Kepolisian Daerah (Polda) Riau membenarkan bahwa penanganan perkara tersebut telah dilimpahkan ke Polresta Pekanbaru. Langkah ini disebut sebagai upaya untuk mempercepat proses penyelidikan dan penyidikan di tingkat wilayah.
“Kasusnya sudah dilimpahkan ke Polresta Pekanbaru untuk mempermudah proses penanganan,” ujar perwakilan Humas Polda Riau, Selasa (31/3/2026). Saat ini, proses administratif pelimpahan masih menunggu penyelesaian, termasuk penerbitan Tanda Tangan Elektronik (TTE) pada surat pelimpahan laporan.

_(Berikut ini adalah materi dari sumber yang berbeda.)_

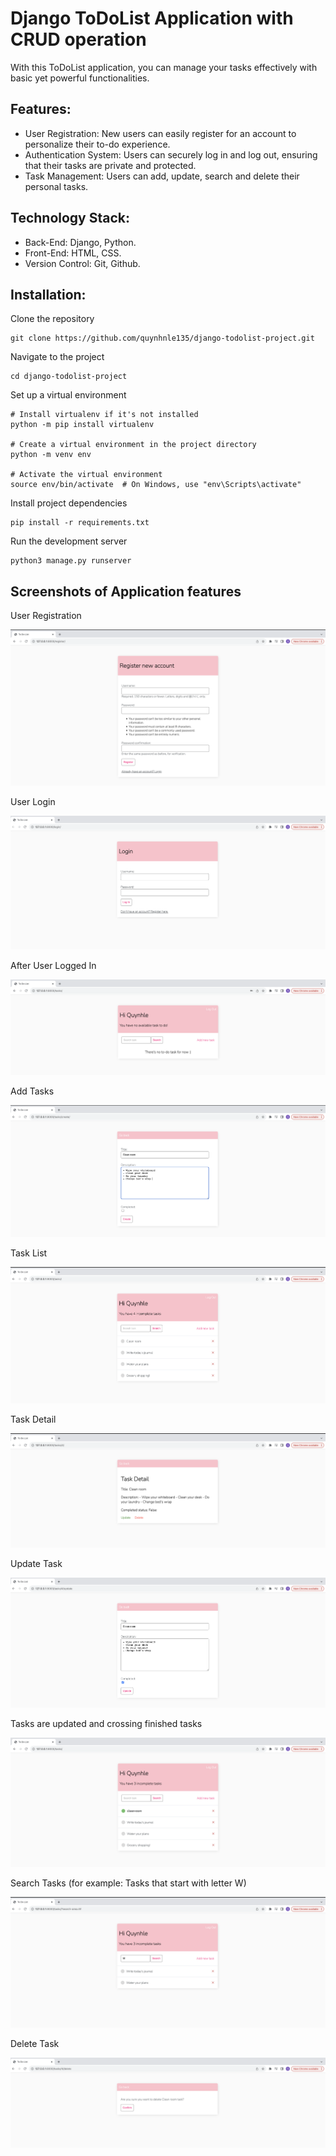 # Django ToDoList Application with CRUD operation

With this ToDoList application, you can manage your tasks effectively with basic yet powerful functionalities. 

## Features:
- User Registration: New users can easily register for an account to personalize their to-do experience.
- Authentication System: Users can securely log in and log out, ensuring that their tasks are private and protected.
- Task Management: Users can add, update, search and delete their personal tasks.

## Technology Stack:
- Back-End: Django, Python.
- Front-End: HTML, CSS.
- Version Control: Git, Github.

## Installation:

Clone the repository

```commandline
git clone https://github.com/quynhnle135/django-todolist-project.git
```

Navigate to the project

```commandline
cd django-todolist-project
```

Set up a virtual environment

```commandline
# Install virtualenv if it's not installed
python -m pip install virtualenv

# Create a virtual environment in the project directory
python -m venv env

# Activate the virtual environment
source env/bin/activate  # On Windows, use "env\Scripts\activate"
```

Install project dependencies

```commandline
pip install -r requirements.txt
```

Run the development server
```commandline
python3 manage.py runserver
```

## Screenshots of Application features

User Registration

![register.png](screenshots%2Fregister.png)

User Login

![login.png](screenshots%2Flogin.png)

After User Logged In

![user logged in.png](screenshots%2Fuser%20logged%20in.png)

Add Tasks

![add task.png](screenshots%2Fadd%20task.png)

Task List

![task list.png](screenshots%2Ftask%20list.png)

Task Detail

![task detail.png](screenshots%2Ftask%20detail.png)

Update Task

![task update.png](screenshots%2Ftask%20update.png)

Tasks are updated and crossing finished tasks

![task updated and crossed out.png](screenshots%2Ftask%20updated%20and%20crossed%20out.png)

Search Tasks (for example: Tasks that start with letter W)

![search task.png](screenshots%2Fsearch%20task.png)

Delete Task 

![confim delete.png](screenshots%2Fconfim%20delete.png)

Namun, pelimpahan tersebut justru menuai respons kritis dari pihak kuasa hukum korban. Muhamad Alif Septianto, selaku penasihat hukum MA, mempertanyakan efektivitas langkah tersebut apabila tidak diiringi percepatan penanganan perkara.
“Jika pelimpahan ini tidak diikuti percepatan, maka patut diduga hanya pemindahan tanggung jawab, bukan penegakan hukum yang serius,” ujar Alif.
Ia menegaskan, pihaknya mendorong penyidik untuk menerapkan pasal berlapis terhadap terduga pelaku, yakni terkait dugaan pengeroyokan dan penganiayaan, dengan pemberatan mengingat kondisi korban yang tengah hamil tua.
Lebih lanjut, Alif menyampaikan ultimatum kepada Polresta Pekanbaru agar segera menetapkan tersangka dalam waktu tujuh hari. Jika tidak, pihaknya menyatakan akan menempuh langkah hukum lanjutan, termasuk mengajukan praperadilan.
“Kami beri batas waktu tujuh hari. Jika tidak ada penetapan tersangka, kami akan ambil langkah hukum berikutnya,” kata dia.
Kasus ini menjadi perhatian publik karena menyangkut dugaan kekerasan terhadap perempuan dalam kondisi rentan. Selain itu, sorotan juga tertuju pada komitmen dan respons aparat dalam memastikan penegakan hukum berjalan cepat, transparan, dan berkeadilan.